Let’s see how far we can get with these.

I want to convert mg to grams so I can relate it to the molar mass conversion unit:

500 **mg** ascorbate X 0.001 grams/1 **mg** = 0.500 grams ascorbate

(notice how the boldfaced units canceled leaving only the other units behind)

Now we can relate grams of ascorbate to moles of ascorbate using its molar mass. *Whenever you want to convert from moles to grams, or from grams to moles, you need to use the molar mass. *

0.500 **grams ascorbate** X 1 mole ascorbate/175 **grams ascorbate **= 0.002857…moles ascorbate.

Or, 2.86 X 10^{3} moles ascorbate if you like to use scientific notation.

Notice how I turned the molar mass “upside down” on the right so the grams of ascorbate would cancel.

Now we are going to assume all this ascorbate is in the form of magnesium ascorbate. This will give us an upper maximum for the amount of magnesium there is in two tablets.

*Magnesium ascorbate* is an ionic compound. Ionic compounds are made of positively and negatively charged ions stuck together in a crystal lattice, almost all are solid at room temperature. I wouldn’t expect the non chemist to know this, but ascorbate has a charge of negative one.
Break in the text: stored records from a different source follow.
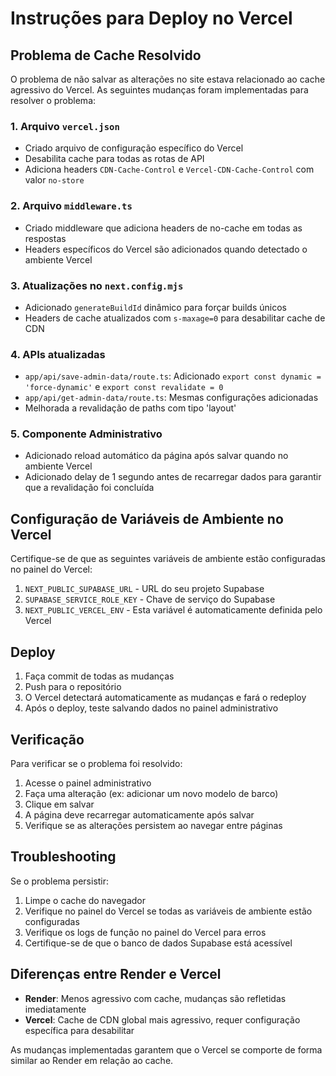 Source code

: # Instruções para Deploy no Vercel

## Problema de Cache Resolvido

O problema de não salvar as alterações no site estava relacionado ao cache agressivo do Vercel. As seguintes mudanças foram implementadas para resolver o problema:

### 1. Arquivo `vercel.json`
- Criado arquivo de configuração específico do Vercel
- Desabilita cache para todas as rotas de API
- Adiciona headers `CDN-Cache-Control` e `Vercel-CDN-Cache-Control` com valor `no-store`

### 2. Arquivo `middleware.ts`
- Criado middleware que adiciona headers de no-cache em todas as respostas
- Headers específicos do Vercel são adicionados quando detectado o ambiente Vercel

### 3. Atualizações no `next.config.mjs`
- Adicionado `generateBuildId` dinâmico para forçar builds únicos
- Headers de cache atualizados com `s-maxage=0` para desabilitar cache de CDN

### 4. APIs atualizadas
- `app/api/save-admin-data/route.ts`: Adicionado `export const dynamic = 'force-dynamic'` e `export const revalidate = 0`
- `app/api/get-admin-data/route.ts`: Mesmas configurações adicionadas
- Melhorada a revalidação de paths com tipo 'layout'

### 5. Componente Administrativo
- Adicionado reload automático da página após salvar quando no ambiente Vercel
- Adicionado delay de 1 segundo antes de recarregar dados para garantir que a revalidação foi concluída

## Configuração de Variáveis de Ambiente no Vercel

Certifique-se de que as seguintes variáveis de ambiente estão configuradas no painel do Vercel:

1. `NEXT_PUBLIC_SUPABASE_URL` - URL do seu projeto Supabase
2. `SUPABASE_SERVICE_ROLE_KEY` - Chave de serviço do Supabase
3. `NEXT_PUBLIC_VERCEL_ENV` - Esta variável é automaticamente definida pelo Vercel

## Deploy

1. Faça commit de todas as mudanças
2. Push para o repositório
3. O Vercel detectará automaticamente as mudanças e fará o redeploy
4. Após o deploy, teste salvando dados no painel administrativo

## Verificação

Para verificar se o problema foi resolvido:

1. Acesse o painel administrativo
2. Faça uma alteração (ex: adicionar um novo modelo de barco)
3. Clique em salvar
4. A página deve recarregar automaticamente após salvar
5. Verifique se as alterações persistem ao navegar entre páginas

## Troubleshooting

Se o problema persistir:

1. Limpe o cache do navegador
2. Verifique no painel do Vercel se todas as variáveis de ambiente estão configuradas
3. Verifique os logs de função no painel do Vercel para erros
4. Certifique-se de que o banco de dados Supabase está acessível

## Diferenças entre Render e Vercel

- **Render**: Menos agressivo com cache, mudanças são refletidas imediatamente
- **Vercel**: Cache de CDN global mais agressivo, requer configuração específica para desabilitar

As mudanças implementadas garantem que o Vercel se comporte de forma similar ao Render em relação ao cache. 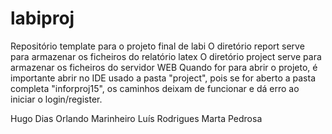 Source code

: # labiproj
Repositório template para o projeto final de labi
O diretório report serve para armazenar os ficheiros do relatório latex
O diretório project serve para armazenar os ficheiros do servidor WEB
Quando for para abrir o projeto, é importante abrir no IDE usado a pasta "project", pois se for aberto a pasta completa "inforproj15", os caminhos deixam de funcionar e dá erro ao iniciar o login/register.

Hugo Dias
Orlando Marinheiro
Luís Rodrigues
Marta Pedrosa
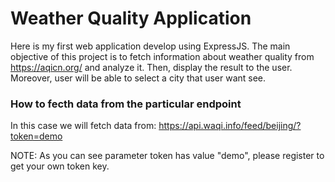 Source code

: # Weather Quality Application
Here is my first web application develop using ExpressJS. The main objective of this project is to fetch information about weather quality from https://aqicn.org/ and analyze it. Then, display the result to the user. Moreover, user will be able to select a city that user want see.

### How to fecth data from the particular endpoint

In this case we will fetch data from: https://api.waqi.info/feed/beijing/?token=demo

NOTE: As you can see parameter token has value "demo", please register to get your own token key.
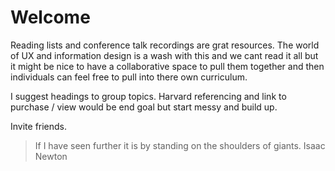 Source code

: # Welcome
Reading lists and conference talk recordings are grat resources. The world of UX and information design is a wash with this and we cant read it all but it might be nice to have a collaborative space to pull them together and then individuals can feel free to pull into there own curriculum.

I suggest headings to group topics. Harvard referencing and link to purchase / view would be end goal but start messy and build up.

Invite friends.

> If I have seen further it is by standing on the shoulders of giants. Isaac Newton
Magnesium ion has a charge of plus two.

A quick look up of the formula confirms to me that **there are TWO ascorbates for every magnesium**. (picture)

THIS is a conversion factor:

**1 magnesium always comes with (or is equivalent to) 2 Ascorbates (in magnesium ascorbate) **

**so, 1 magnesium = 2 Ascorbates (when in the form of magnesium ascorbate)**

Moles is a *number of things*, and we have work with this unit to relate the number of ascorbates to the number of magnesium ions.

We need to change moles of ascorbate to moles of magnesium. If moles bothers you as a unit, just think of it as dozens, only much bigger.

**For every two units of ascorbate, there is one magnesium. **

So, if we had *two* *dozen* ascorbates, it would make sense that we had *one dozen* magnesiums, right?

Therefore if we had 2 moles of ascorbate, we would also have 1 moles of magnesium.

This gives us another conversion factor:

**2 moles ascorbate = 1 mole magnesium (within magnesium ascorbate)**

This type of conversion factor comes from the formula for a compound. (This is often done in stoichiometry for those of you who are chemistry students.) You can relate numbers of things in a formula, which expresses a truth about that compound. Just make sure you are talking about the right compound!

0.002857 moles ascorbate X 1 mole magnesium/2 moles ascorbate = 0.0014285….moles of magnesium.

Yes, all we did was divide by two, but it changed the *units*. Very important.

Now we are cooking with gas, baby! Almost there!

Anytime you want to go from numbers of things to grams, or from grams to numbers of things, you can use the molar mass. (I actually make my students memorize this because it is so useful.)

So let’s look up the molar mass of magnesium. It’s an element, so it will be in the periodic table.

The molar mass of magnesium is 24.3 grams per mole.

0.0014285 moles magnesium X 24.3 grams magnesium/1 mole magnesium = 0.0347 grams of magnesium

or, converting to mg

0.0347 grams of magnesium X 1 mg/0.001 grams = 34.7 mg of magnesium per two tablets (MAX!)

That’s not a lot, and this is based on the wrong assumption that all the ascorbate comes from magnesium ascorbate.

**So, two tablets probably contain less than 35 mg of magnesium. Tadaa!**

This is not a lot, given that the RDA for magnesium is around 400 mg (420 mg/day for men, 320 mg/ day for women.)

Wow thanks for this!

I didn’t know I could make a wrong assumption and then calculate the maximum possible mass from that. Cool.

I like the number theory too. I never thought about conversion factors being like the number 1 but it explains why they work.

I’m sharing that with the high school class I tutor if that’s okay?